Work item →
Since the entries below must stay intact, return each one exactly.

Input records Start Marker

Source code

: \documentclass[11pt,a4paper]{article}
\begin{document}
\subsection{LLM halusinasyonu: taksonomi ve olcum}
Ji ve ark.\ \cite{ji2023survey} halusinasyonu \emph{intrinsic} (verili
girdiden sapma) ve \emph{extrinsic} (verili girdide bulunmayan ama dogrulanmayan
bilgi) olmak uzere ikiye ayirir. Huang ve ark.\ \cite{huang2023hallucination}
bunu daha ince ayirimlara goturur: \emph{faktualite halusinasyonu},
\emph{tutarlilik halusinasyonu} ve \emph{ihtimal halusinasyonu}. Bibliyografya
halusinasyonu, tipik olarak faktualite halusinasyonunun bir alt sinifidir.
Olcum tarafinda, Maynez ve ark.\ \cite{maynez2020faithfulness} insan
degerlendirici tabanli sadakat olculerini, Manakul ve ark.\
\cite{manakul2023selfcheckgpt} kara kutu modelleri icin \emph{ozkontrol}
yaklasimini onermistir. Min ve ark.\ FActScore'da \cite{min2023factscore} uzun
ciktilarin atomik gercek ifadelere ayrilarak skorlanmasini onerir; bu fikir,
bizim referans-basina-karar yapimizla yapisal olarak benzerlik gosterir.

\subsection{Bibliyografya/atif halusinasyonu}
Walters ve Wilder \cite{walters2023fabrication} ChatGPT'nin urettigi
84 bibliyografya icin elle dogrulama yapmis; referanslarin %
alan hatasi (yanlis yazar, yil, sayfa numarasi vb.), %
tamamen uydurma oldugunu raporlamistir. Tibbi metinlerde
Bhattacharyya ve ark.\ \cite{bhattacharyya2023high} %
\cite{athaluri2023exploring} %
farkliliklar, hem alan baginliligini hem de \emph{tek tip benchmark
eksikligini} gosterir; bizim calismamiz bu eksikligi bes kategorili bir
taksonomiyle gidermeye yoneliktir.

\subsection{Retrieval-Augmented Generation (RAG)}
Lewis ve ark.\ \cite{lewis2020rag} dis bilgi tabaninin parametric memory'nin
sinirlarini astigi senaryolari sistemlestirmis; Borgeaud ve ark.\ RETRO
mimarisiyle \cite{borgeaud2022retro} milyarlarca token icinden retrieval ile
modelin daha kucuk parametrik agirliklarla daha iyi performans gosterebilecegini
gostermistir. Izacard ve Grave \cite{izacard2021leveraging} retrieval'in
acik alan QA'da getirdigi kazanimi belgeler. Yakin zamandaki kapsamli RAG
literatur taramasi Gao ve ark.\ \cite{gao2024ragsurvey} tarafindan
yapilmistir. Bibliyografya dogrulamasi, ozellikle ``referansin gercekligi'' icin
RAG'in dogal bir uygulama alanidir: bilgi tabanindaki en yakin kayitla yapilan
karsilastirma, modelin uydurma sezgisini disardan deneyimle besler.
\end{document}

Input records End Marker

Response →
Source code

: \documentclass[11pt,a4paper]{article}
\begin{document}
\subsection{LLM halusinasyonu: taksonomi ve olcum}
Ji ve ark.\ \cite{ji2023survey} halusinasyonu \emph{intrinsic} (verili
girdiden sapma) ve \emph{extrinsic} (verili girdide bulunmayan ama dogrulanmayan
bilgi) olmak uzere ikiye ayirir. Huang ve ark.\ \cite{huang2023hallucination}
bunu daha ince ayirimlara goturur: \emph{faktualite halusinasyonu},
\emph{tutarlilik halusinasyonu} ve \emph{ihtimal halusinasyonu}. Bibliyografya
halusinasyonu, tipik olarak faktualite halusinasyonunun bir alt sinifidir.
Olcum tarafinda, Maynez ve ark.\ \cite{maynez2020faithfulness} insan
degerlendirici tabanli sadakat olculerini, Manakul ve ark.\
\cite{manakul2023selfcheckgpt} kara kutu modelleri icin \emph{ozkontrol}
yaklasimini onermistir. Min ve ark.\ FActScore'da \cite{min2023factscore} uzun
ciktilarin atomik gercek ifadelere ayrilarak skorlanmasini onerir; bu fikir,
bizim referans-basina-karar yapimizla yapisal olarak benzerlik gosterir.

\subsection{Bibliyografya/atif halusinasyonu}
Walters ve Wilder \cite{walters2023fabrication} ChatGPT'nin urettigi
84 bibliyografya icin elle dogrulama yapmis; referanslarin %
alan hatasi (yanlis yazar, yil, sayfa numarasi vb.), %
tamamen uydurma oldugunu raporlamistir. Tibbi metinlerde
Bhattacharyya ve ark.\ \cite{bhattacharyya2023high} %
\cite{athaluri2023exploring} %
farkliliklar, hem alan baginliligini hem de \emph{tek tip benchmark
eksikligini} gosterir; bizim calismamiz bu eksikligi bes kategorili bir
taksonomiyle gidermeye yoneliktir.

\subsection{Retrieval-Augmented Generation (RAG)}
Lewis ve ark.\ \cite{lewis2020rag} dis bilgi tabaninin parametric memory'nin
sinirlarini astigi senaryolari sistemlestirmis; Borgeaud ve ark.\ RETRO
mimarisiyle \cite{borgeaud2022retro} milyarlarca token icinden retrieval ile
modelin daha kucuk parametrik agirliklarla daha iyi performans gosterebilecegini
gostermistir. Izacard ve Grave \cite{izacard2021leveraging} retrieval'in
acik alan QA'da getirdigi kazanimi belgeler. Yakin zamandaki kapsamli RAG
literatur taramasi Gao ve ark.\ \cite{gao2024ragsurvey} tarafindan
yapilmistir. Bibliyografya dogrulamasi, ozellikle ``referansin gercekligi'' icin
RAG'in dogal bir uygulama alanidir: bilgi tabanindaki en yakin kayitla yapilan
karsilastirma, modelin uydurma sezgisini disardan deneyimle besler.
\end{document}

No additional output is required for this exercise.